▸ Assigned task: Go through the entries below and collect each line with the string "measurements" in it.

START Given records

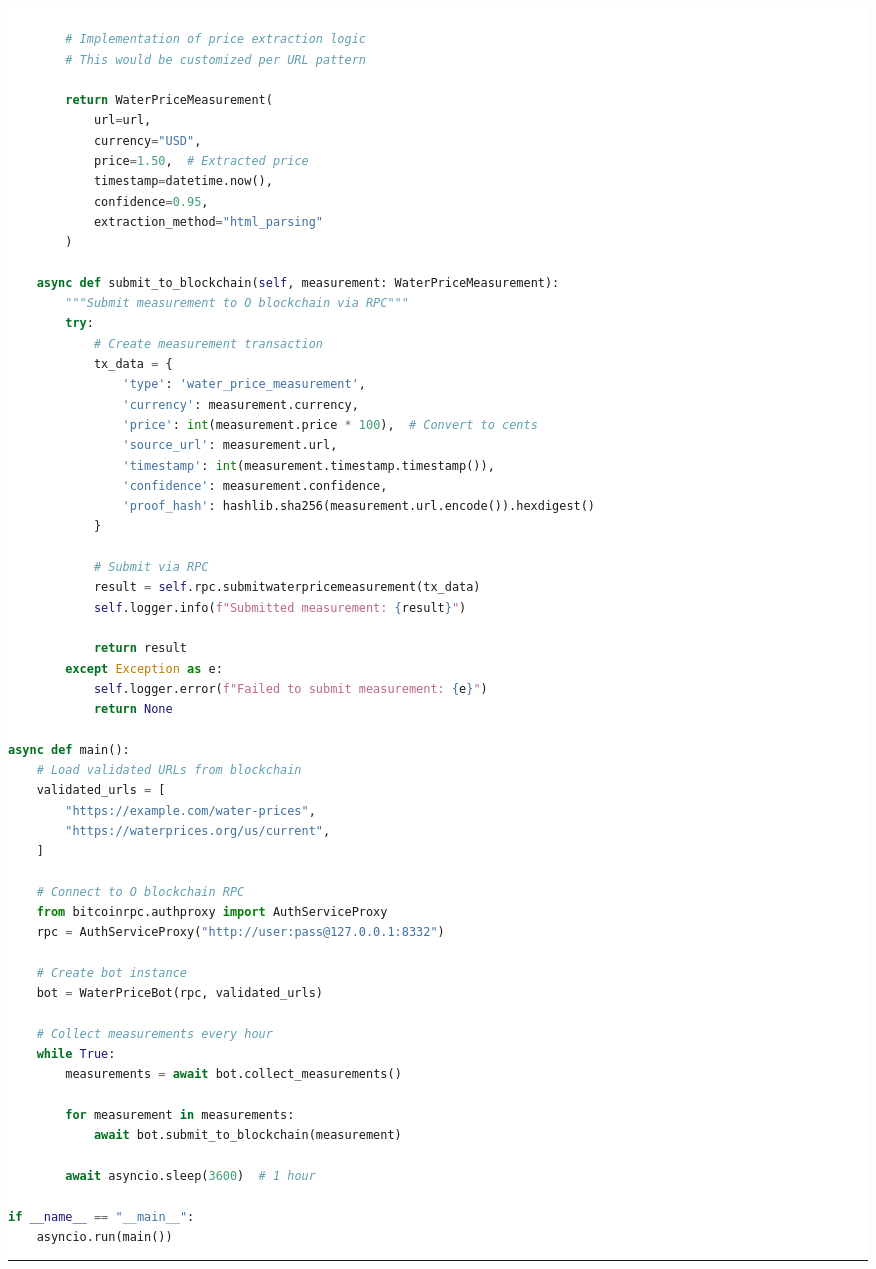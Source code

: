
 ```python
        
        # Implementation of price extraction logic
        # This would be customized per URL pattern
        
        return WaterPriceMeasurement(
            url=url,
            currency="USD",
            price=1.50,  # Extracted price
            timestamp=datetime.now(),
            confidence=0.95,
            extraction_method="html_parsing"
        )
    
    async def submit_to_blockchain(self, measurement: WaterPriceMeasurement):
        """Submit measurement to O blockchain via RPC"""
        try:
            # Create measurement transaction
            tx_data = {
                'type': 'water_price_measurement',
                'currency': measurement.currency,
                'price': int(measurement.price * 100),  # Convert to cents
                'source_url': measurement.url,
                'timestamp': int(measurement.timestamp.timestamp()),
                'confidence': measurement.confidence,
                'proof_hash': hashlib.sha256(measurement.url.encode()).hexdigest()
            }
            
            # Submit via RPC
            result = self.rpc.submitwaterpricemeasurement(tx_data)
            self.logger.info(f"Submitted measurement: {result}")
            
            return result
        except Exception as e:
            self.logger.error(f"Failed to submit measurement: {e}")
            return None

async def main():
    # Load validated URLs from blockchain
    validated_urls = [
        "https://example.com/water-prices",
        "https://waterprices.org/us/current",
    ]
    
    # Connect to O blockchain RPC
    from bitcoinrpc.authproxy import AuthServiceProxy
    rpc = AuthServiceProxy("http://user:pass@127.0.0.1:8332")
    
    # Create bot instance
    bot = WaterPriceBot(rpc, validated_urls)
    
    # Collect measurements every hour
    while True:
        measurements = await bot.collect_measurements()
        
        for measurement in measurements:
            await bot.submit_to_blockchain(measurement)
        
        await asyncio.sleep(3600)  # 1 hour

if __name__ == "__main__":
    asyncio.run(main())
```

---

END Given records

▸ Exercise solution:
    # Collect measurements every hour
        measurements = await bot.collect_measurements()
        for measurement in measurements:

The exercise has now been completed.